All of the data below must be reproduced word for word, but without its images.
+---+
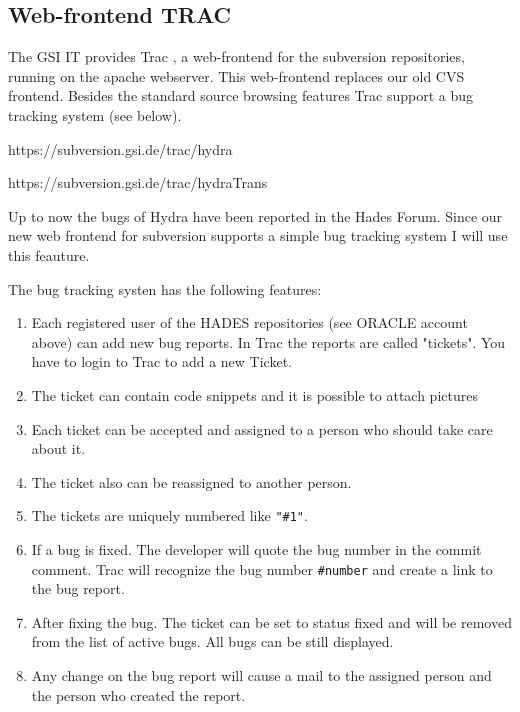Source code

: \subsection{Web-frontend TRAC} \label{Chapter_trac}

The GSI IT provides Trac , a web-frontend for the subversion repositories, 
running on the apache webserver. This web-frontend replaces our old CVS frontend. 
Besides the standard source browsing features Trac support a bug tracking 
system (see below).

https://subversion.gsi.de/trac/hydra

https://subversion.gsi.de/trac/hydraTrans

Up to now the bugs of Hydra have been reported in the Hades Forum. Since our new web frontend for subversion supports a simple bug tracking system I will use this feauture.

The bug tracking systen has the following features:

\begin{enumerate}
    \item Each registered user of the HADES repositories (see ORACLE account above) can add new bug reports. In Trac the reports are called "tickets". You have to login to Trac to add a new Ticket.
    \item The ticket can contain code snippets and it is possible to attach pictures
    \item Each ticket can be accepted and assigned to a person who should take care about it.
    \item The ticket also can be reassigned to another person.
    \item The tickets are uniquely numbered like \verb+"#1"+.
    \item If a bug is fixed. The developer will quote the bug number in the commit comment. Trac will recognize the bug number \verb+#number+ and create a link to the bug report.
    \item After fixing the bug. The ticket can be set to status fixed and will be removed from the list of active bugs. All bugs can be still displayed.
    \item Any change on the bug report will cause a mail to the assigned person and the person who created the report.
\end{enumerate}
+---+
▶ _THE ANSWER_:
Source code

: \subsection{Web-frontend TRAC} \label{Chapter_trac}

The GSI IT provides Trac , a web-frontend for the subversion repositories, 
running on the apache webserver. This web-frontend replaces our old CVS frontend. 
Besides the standard source browsing features Trac support a bug tracking 
system (see below).

https://subversion.gsi.de/trac/hydra

https://subversion.gsi.de/trac/hydraTrans

Up to now the bugs of Hydra have been reported in the Hades Forum. Since our new web frontend for subversion supports a simple bug tracking system I will use this feauture.

The bug tracking systen has the following features:

\begin{enumerate}
    \item Each registered user of the HADES repositories (see ORACLE account above) can add new bug reports. In Trac the reports are called "tickets". You have to login to Trac to add a new Ticket.
    \item The ticket can contain code snippets and it is possible to attach pictures
    \item Each ticket can be accepted and assigned to a person who should take care about it.
    \item The ticket also can be reassigned to another person.
    \item The tickets are uniquely numbered like \verb+"#1"+.
    \item If a bug is fixed. The developer will quote the bug number in the commit comment. Trac will recognize the bug number \verb+#number+ and create a link to the bug report.
    \item After fixing the bug. The ticket can be set to status fixed and will be removed from the list of active bugs. All bugs can be still displayed.
    \item Any change on the bug report will cause a mail to the assigned person and the person who created the report.
\end{enumerate}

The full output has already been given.